Effect of divalent metal ions on the microsomal aniline hydroxylase system of rainbow trout

Abstract

The ability of trout to metabolize aniline in vitro in the presence of some divalent metal ions was investigated in the liver microsomes of rainbow trout, Salmo gairdneri. Trout liver microsomes were highly capable of catalyzing aniline hydroxylation to p-aminophenol with a specific activity of 0.068 nmoles/ min per mg of microsomal protein in potassium phosphate buffer, pH 7.4 at 25 degrees C. The activity of the aniline hydroxylase system was competitively inhibited by Hg+2, Ni+2, Cd+2, and Zn+2, while Cu+2 and Fe+3 seemed to inhibit the activity noncompetitively at 1 mM aniline concentrations.
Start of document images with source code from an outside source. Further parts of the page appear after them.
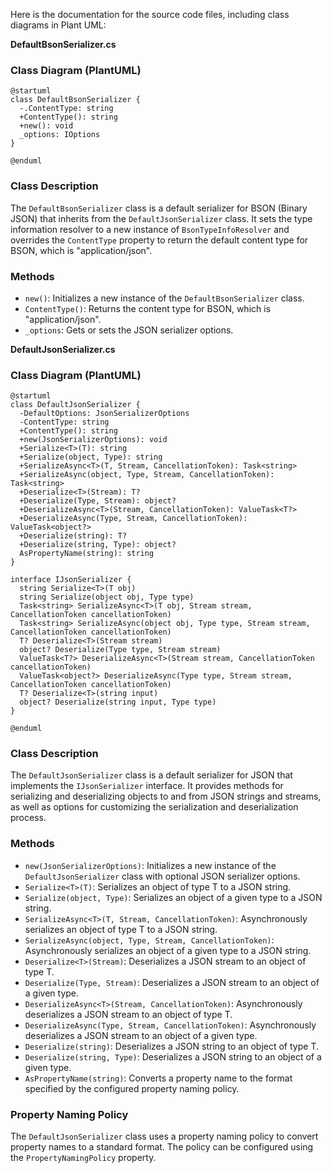 Here is the documentation for the source code files, including class diagrams in Plant UML:

**DefaultBsonSerializer.cs**

### Class Diagram (PlantUML)

```plantuml
@startuml
class DefaultBsonSerializer {
  -.ContentType: string
  +ContentType(): string
  +new(): void
  _options: IOptions
}

@enduml
```

### Class Description

The `DefaultBsonSerializer` class is a default serializer for BSON (Binary JSON) that inherits from the `DefaultJsonSerializer` class. It sets the type information resolver to a new instance of `BsonTypeInfoResolver` and overrides the `ContentType` property to return the default content type for BSON, which is "application/json".

### Methods

* `new()`: Initializes a new instance of the `DefaultBsonSerializer` class.
* `ContentType()`: Returns the content type for BSON, which is "application/json".
* `_options`: Gets or sets the JSON serializer options.

**DefaultJsonSerializer.cs**

### Class Diagram (PlantUML)

```plantuml
@startuml
class DefaultJsonSerializer {
  -DefaultOptions: JsonSerializerOptions
  -ContentType: string
  +ContentType(): string
  +new(JsonSerializerOptions): void
  +Serialize<T>(T): string
  +Serialize(object, Type): string
  +SerializeAsync<T>(T, Stream, CancellationToken): Task<string>
  +SerializeAsync(object, Type, Stream, CancellationToken): Task<string>
  +Deserialize<T>(Stream): T?
  +Deserialize(Type, Stream): object?
  +DeserializeAsync<T>(Stream, CancellationToken): ValueTask<T?>
  +DeserializeAsync(Type, Stream, CancellationToken): ValueTask<object?>
  +Deserialize(string): T?
  +Deserialize(string, Type): object?
  AsPropertyName(string): string
}

interface IJsonSerializer {
  string Serialize<T>(T obj)
  string Serialize(object obj, Type type)
  Task<string> SerializeAsync<T>(T obj, Stream stream, CancellationToken cancellationToken)
  Task<string> SerializeAsync(object obj, Type type, Stream stream, CancellationToken cancellationToken)
  T? Deserialize<T>(Stream stream)
  object? Deserialize(Type type, Stream stream)
  ValueTask<T?> DeserializeAsync<T>(Stream stream, CancellationToken cancellationToken)
  ValueTask<object?> DeserializeAsync(Type type, Stream stream, CancellationToken cancellationToken)
  T? Deserialize<T>(string input)
  object? Deserialize(string input, Type type)
}

@enduml
```

### Class Description

The `DefaultJsonSerializer` class is a default serializer for JSON that implements the `IJsonSerializer` interface. It provides methods for serializing and deserializing objects to and from JSON strings and streams, as well as options for customizing the serialization and deserialization process.

### Methods

* `new(JsonSerializerOptions)`: Initializes a new instance of the `DefaultJsonSerializer` class with optional JSON serializer options.
* `Serialize<T>(T)`: Serializes an object of type T to a JSON string.
* `Serialize(object, Type)`: Serializes an object of a given type to a JSON string.
* `SerializeAsync<T>(T, Stream, CancellationToken)`: Asynchronously serializes an object of type T to a JSON string.
* `SerializeAsync(object, Type, Stream, CancellationToken)`: Asynchronously serializes an object of a given type to a JSON string.
* `Deserialize<T>(Stream)`: Deserializes a JSON stream to an object of type T.
* `Deserialize(Type, Stream)`: Deserializes a JSON stream to an object of a given type.
* `DeserializeAsync<T>(Stream, CancellationToken)`: Asynchronously deserializes a JSON stream to an object of type T.
* `DeserializeAsync(Type, Stream, CancellationToken)`: Asynchronously deserializes a JSON stream to an object of a given type.
* `Deserialize(string)`: Deserializes a JSON string to an object of type T.
* `Deserialize(string, Type)`: Deserializes a JSON string to an object of a given type.
* `AsPropertyName(string)`: Converts a property name to the format specified by the configured property naming policy.

### Property Naming Policy

The `DefaultJsonSerializer` class uses a property naming policy to convert property names to a standard format. The policy can be configured using the `PropertyNamingPolicy` property.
IC50 values at fixed aniline concentration were estimated to be 0.45 mM for Hg+2, Ni+2, and Cd+2, 1.8 mM for Zn+2 and Fe+3, and 1.3 mM for Cu+2. Eadie-Hofstee plots gave identical Vmax values of approximately 0.046 nmol/min per mg of protein while K(m) values were increased in the presence of Hg+2, Ni+2, Cd+2, and Zn+2, indicating competitive inhibition. Both K(m) and Vmax values were affected by Fe+3 and Cu+2, suggesting noncompetitive inhibition. Ki values extracted from the Dixon plots were determined to be 0.23, 0.43, and 0.65 mM for Hg+2, Ni+2, and Cd+2, respectively, providing the most effective inhibition on the aniline hydroxylase system among studied metal ions. The Ki values were much higher in the presence of others. The results indicate a selective inhibition of the aniline hydroxylase system of trout liver microsomes by divalent metal ions.